Wednesday, December 15th, 2010

Letter to Anonymous, 55 IDELR 106 (OSEP 2010):  The U.S. Department of Education Office of Special Education Programs (OSEP), in response to an inquiry from a concerned individual, stated that it is not consistent with IDEA regulations for a school district to require that a parent comply with certain conditions not contemplated in the regulations in order to seek reimbursement for independent educational evaluations (IEEs).

In this case, the school district required that it must have already completed its evaluation, and required that the parent provide a written disagreement with the district’s evaluation prior to obtaining an IEE or provide notice of the request for an IEE at an IEP team meeting.  OSEP decided that requiring that the district’s evaluation be complete before a parent is entitled to an IEE is consistent with the regulations, since a parent does not have a right to an IEE until he or she disagrees with the district’s evaluation and, correspondingly, a parent cannot disagree with an evaluation until it is completed.

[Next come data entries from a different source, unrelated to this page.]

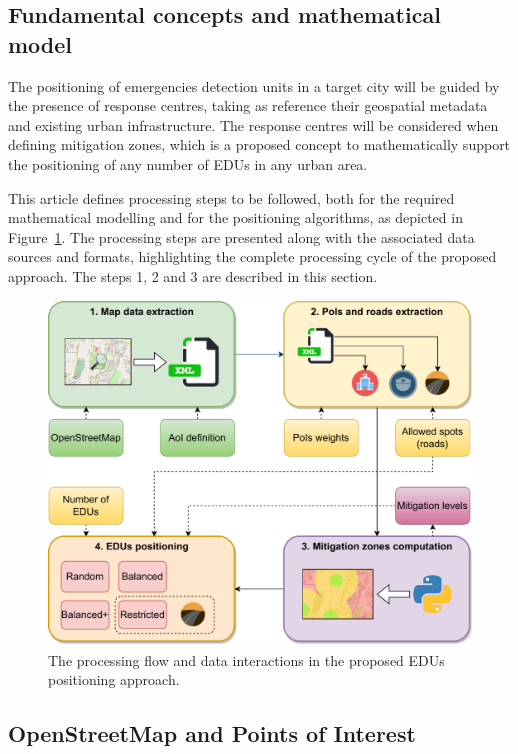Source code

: \begin{refsection}
\section{Fundamental concepts and mathematical model}\label{S:3}

The positioning of emergencies detection units in a target city will be guided by the presence of response centres, taking as reference their geospatial metadata and existing urban infrastructure. The response centres will be considered when defining mitigation zones, which is a proposed concept to mathematically support the positioning of any number of EDUs in any urban area. 

This article defines processing steps to be followed, both for the required mathematical modelling and for the positioning algorithms, as depicted in Figure~\ref{Fig:figFluxograma}. The processing steps are presented along with the associated data sources and formats, highlighting the complete processing cycle of the proposed approach. The steps 1, 2 and 3 are described in this section.

\begin{figure}[htb!]
  \centering
  \includegraphics[width=0.85 \linewidth]{Chapters/3-EDUs/images/flowchart.drawio.pdf}
  \caption{The processing flow and data interactions in the proposed EDUs positioning approach.}\label{Fig:figFluxograma}
\end{figure}


\subsection{OpenStreetMap and Points of Interest}


\end{refsection}
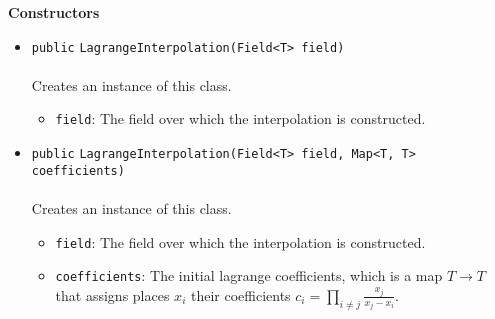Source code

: \textbf{\sffamily Constructors}
\begin{itemize}
\item \lstinline|public| \lstinline|LagrangeInterpolation|\lstinline|(Field<T> field)|\\ \\[-0.6em]
Creates an instance of this class.
\begin{itemize}
\item \lstinline|field|: The field over which the interpolation is constructed.
\end{itemize}



\item \lstinline|public| \lstinline|LagrangeInterpolation|\lstinline|(Field<T> field, Map<T, T> coefficients)|\\ \\[-0.6em]
Creates an instance of this class.
\begin{itemize}
\item \lstinline|field|: The field over which the interpolation is constructed.
\item \lstinline|coefficients|: The initial lagrange coefficients, which is a map
 $T \to T$ that assigns places $x_i$ their coefficients
 $c_i = \prod_{i \neq j} \frac{x_j}{x_j - x_i}$.
\end{itemize}



\end{itemize}


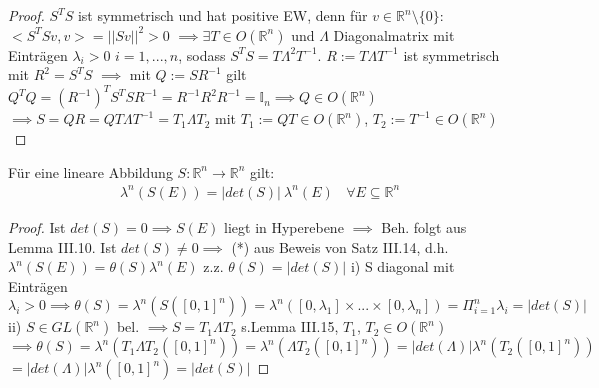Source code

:     \begin{proof}
	$S^T S$ ist symmetrisch und hat positive EW, denn für \newline $v\in\mathbb{R}^n\setminus\{0\}:$ $<S^T Sv,v > = ||Sv||^2 > 0$ \newline
	$\implies \exists T\in O(\mathbb{R}^n)$ und $\Lambda$ Diagonalmatrix mit Einträgen $\lambda_i > 0$ $i=1,...,n$, sodass $S^T S = T \Lambda^2 T^{-1}$. \newline
	$R := T \Lambda T^{-1}$ ist symmetrisch mit $R^2 = S^T S$ $\implies$ mit $Q := S R^{-1}$ gilt \newline
	$Q^T Q = (R^{-1})^T S^T S R^{-1} = R^{-1} R^2 R^{-1} = \mathbb{I}_n \implies Q \in O(\mathbb{R}^n)$ \newline
	$\implies S = Q R = Q T \Lambda T^{-1} = T_1 \Lambda T_2$ mit $T_1 := Q T \in O(\mathbb{R}^n)$, $T_2 := T^{-1} \in O(\mathbb{R}^n)$
	\end{proof}

  \begin{theorem}
    Für eine lineare Abbildung $S: \mathbb{R}^n \to \mathbb{R}^n$ gilt:
    \begin{align*}
      \lambda^n(S(E)) = |det(S)| \ \lambda^n(E) \ \ \ \ \forall E \subseteq \mathbb{R}^n
    \end{align*}
  \end{theorem}

    \begin{proof}
	Ist $det(S) = 0 \implies S(E)$ liegt in Hyperebene $\implies$ Beh. folgt aus Lemma III.10. \newline
	Ist $det(S) \neq 0 \implies$ (*) aus Beweis von Satz III.14, d.h. $\lambda^n(S(E)) = \theta(S) \lambda^n(E)$ \newline
	z.z. $\theta(S) = |det(S)|$ \newline
	i) S diagonal mit Einträgen $\lambda_i > 0 \implies \theta(S) = \lambda^n(S([0,1]^n)) = \lambda^n([0,\lambda_1]\times ... \times [0,\lambda_n])= \Pi_{i=1}^{n} \lambda_i = |det(S)|$ \newline 
	ii) $S\in GL(\mathbb{R}^n)$ bel. $\implies S = T_1 \Lambda T_2$ s.Lemma III.15, $T_1$, $T_2 \in O(\mathbb{R}^n)$ \newline
	$\implies \theta(S) = \lambda^n(T_1\Lambda T_2([0,1]^n)) = \lambda^n(\Lambda T_2([0,1]^n)) = |det(\Lambda)| \lambda^n(T_2([0,1]^n))$ \newline $= |det(\Lambda)| \lambda^n([0,1]^n) = |det(S)|$
	\end{proof}

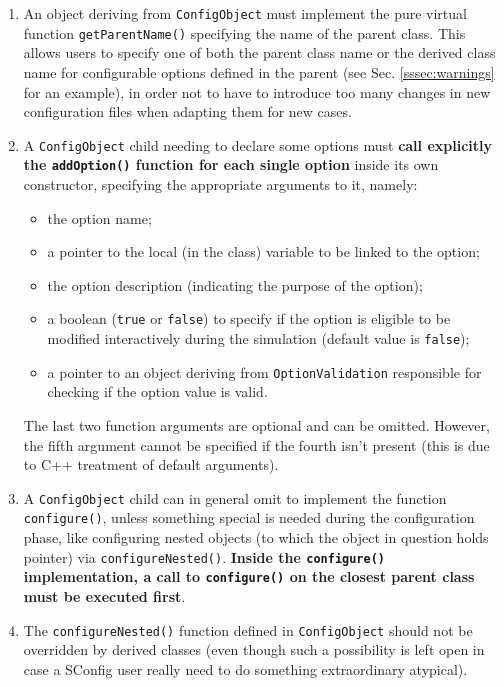 \documentclass[11pt]{article}
\begin{document}
\begin{enumerate}
\item
  An object deriving from \texttt{ConfigObject} must implement the pure virtual
  function \texttt{getParentName()} specifying the name of the parent 
  class. This allows users to specify one of both the parent class name or the
  derived class name for configurable options defined in the parent (see
  Sec. \ref{sssec:warnings} for an example), in order not to have to
  introduce too many changes in new configuration files when adapting
  them for new cases.
\item
  A \texttt{ConfigObject} child needing to declare some options
  must \textbf{call explicitly the \texttt{addOption()} function for each
    single option} inside its own constructor, specifying the
  appropriate arguments to it, namely:
  \begin{itemize}
  \item the option name;
  \item a pointer to the local (in the class) variable to be linked to
    the option;
  \item the option description (indicating the purpose of the option);   
  \item a boolean (\texttt{true} or \texttt{false}) to specify if the
    option is eligible to be modified interactively during the
    simulation (default value is \texttt{false});
  \item a pointer to an object deriving from \texttt{OptionValidation}
    responsible for checking if the option value is valid.    
  \end{itemize}
  The last two function arguments are optional and can be omitted. 
  However, the fifth argument cannot be specified if the fourth 
  isn't present (this is due to C++ treatment of default arguments).
\item 
  A \texttt{ConfigObject} child can in general omit to implement 
  the function \texttt{configure()}, unless something special is
  needed during the configuration phase, like configuring nested 
  objects (to which the object in question holds pointer) via 
  \texttt{configureNested()}. \textbf{Inside the \texttt{configure()} implementation, a
    call to \texttt{configure()} on the closest parent 
    class must be executed first}.
\item
  The \texttt{configureNested()} function defined in 
  \texttt{ConfigObject} should not be overridden by derived 
  classes (even though such a possibility is left open in case a 
  SConfig user really need to do something extraordinary atypical).
\end{enumerate}
\end{document}

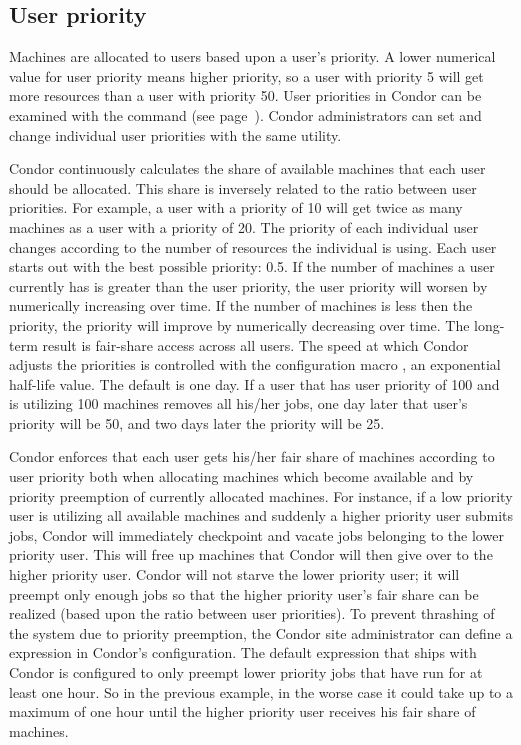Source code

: \subsection{\label{sec:user-priority-explained}User priority}

Machines are allocated to users based upon a user's priority.
A lower numerical value for user priority means higher priority,
so a user with priority 5 will get more resources than
a user with priority 50.
User priorities in Condor can be examined with the 
command (see page~\pageref{man-condor-userprio}).
Condor administrators can set and change individual user priorities
with the same utility.

Condor continuously calculates the share of available machines that each
user should be allocated.    This share is inversely related to the ratio
between user priorities.
For example, a user with a priority of 10 will get twice as many
machines as a user with a priority of 20.
The priority of each individual user changes according to
the number of resources the individual is using.
Each user starts out with the best possible priority: 0.5.
If the number of machines a user currently has is greater than 
the user priority,
the user priority will worsen by numerically increasing over time.
If the number of machines is less then the priority,
the priority will improve by numerically decreasing over time. 
The long-term result is fair-share access across all users.
The speed at which Condor adjusts the priorities is
controlled with the configuration macro ,
an exponential half-life value.
The default is one day.
If a user that has user priority of 100 and is
utilizing 100 machines removes all his/her jobs,
one day later that user's
priority will be 50, and two days later the priority will be 25.

Condor enforces that each user gets his/her fair share of machines
according to user priority both when allocating machines which become
available and by priority preemption of currently allocated machines.
For instance, if a low priority user is utilizing all available machines
and suddenly a higher priority user submits jobs, Condor will
immediately checkpoint and vacate jobs belonging to the lower priority
user. This will free up machines that Condor will then give over to the
higher priority user. Condor will not starve the lower priority user; it
will preempt only enough jobs so that the higher priority user's fair
share can be realized (based upon the ratio between user priorities). To
prevent thrashing of the system due to priority preemption, the Condor 
site administrator can define a  expression in Condor's configuration.
The default expression that ships with Condor is configured to only preempt 
lower priority jobs that have run
for at least one hour. So in the previous example, in the worse case it
could take up to a maximum of one hour until the higher priority user
receives his fair share of machines. 

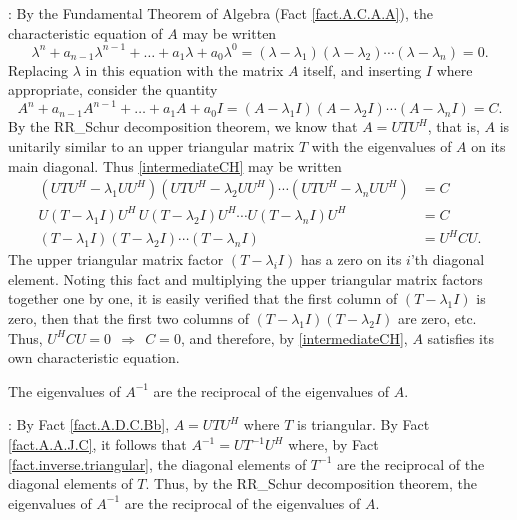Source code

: \/: By the Fundamental Theorem of Algebra (Fact \ref{fact.A.C.A.A}), the characteristic equation of $A$ may be written
\begin{equation*}
    \lambda^{n}+a_{n-1}\lambda^{n-1}+\ldots + a_{1}\lambda +a_{0} \lambda^0=
    (\lambda - \lambda_{1})(\lambda-\lambda_{2})\cdots (\lambda-\lambda_{n})=0.
\end{equation*}
Replacing $\lambda$ in this equation with the matrix $A$ itself, and inserting $I$ where appropriate,
consider the quantity
\begin{equation}
    A^{n}+a_{n-1}A^{n-1}+\ldots + a_{1}A+a_{0} I =
    (A - \lambda_{1}I)(A -\lambda_{2}I)\cdots (A -\lambda_{n}I) = C.
    \label{intermediateCH}
\end{equation}
By the RR_Schur decomposition theorem, we know that $A=UTU^{H}$, that is,
$A$ is unitarily similar to an upper triangular matrix $T$ with the eigenvalues of $A$
on its main diagonal.  Thus \eqref{intermediateCH} may be written
\begin{align*}
    (UTU^{H} - \lambda_{1}UU^{H})(UTU^{H} -\lambda_{2}UU^{H})\cdots (UTU^{H} -\lambda_{n}UU^{H}) &= C \\
    U(T - \lambda_{1}I)U^{H}\,U(T -\lambda_{2}I)U^{H}\cdots U(T -\lambda_{n}I) U^{H} &= C \\
    (T - \lambda_{1}I) (T -\lambda_{2}I) \cdots (T -\lambda_{n}I)  &= U^{H} C U.
\end{align*}
The upper triangular matrix factor $(T-\lambda_{i}I)$ has a zero on its $i$'th diagonal
element.  Noting this fact and multiplying the upper triangular matrix factors together one by one, it is
easily verified that the first column of $(T - \lambda_{1}I)$ is zero, then that
the first two columns of $(T - \lambda_{1}I) (T -\lambda_{2}I)$ are
zero, etc.  Thus, $U^{H}CU=0\ \ \Rightarrow\ \ C=0$, and therefore, by
\eqref{intermediateCH}, $A$ satisfies its own characteristic equation.  \endproof 

\begin{fact} \label{fact.A.D.C.Bd} The eigenvalues of $A^{-1}$ are the reciprocal of the eigenvalues of $A$.
\end{fact}

\/: By Fact \ref{fact.A.D.C.Bb}, $A=UTU^{H}$ where $T$ is triangular.  By
Fact \ref{fact.A.A.J.C}, it follows that $A^{-1}=UT^{-1}U^{H}$ where, by Fact \ref{fact.inverse.triangular}, the
diagonal elements of $T^{-1}$ are the reciprocal of the diagonal
elements of $T$.  Thus, by the RR_Schur decomposition theorem, the eigenvalues of $A^{-1}$ are the
reciprocal of the eigenvalues of $A$. \endproof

Although, it is also reasonable for a school district to require that it be notified prior to a parent actually obtaining an IEE, a school district cannot require that a parent provide a written statement of its disagreement or provide prior notice at an IEP team meeting.  If a parent requests an IEE, the school district has two choices: to provide the IEE without unnecessary delay, or initiate a due process hearing to demonstrate that its evaluation is appropriate.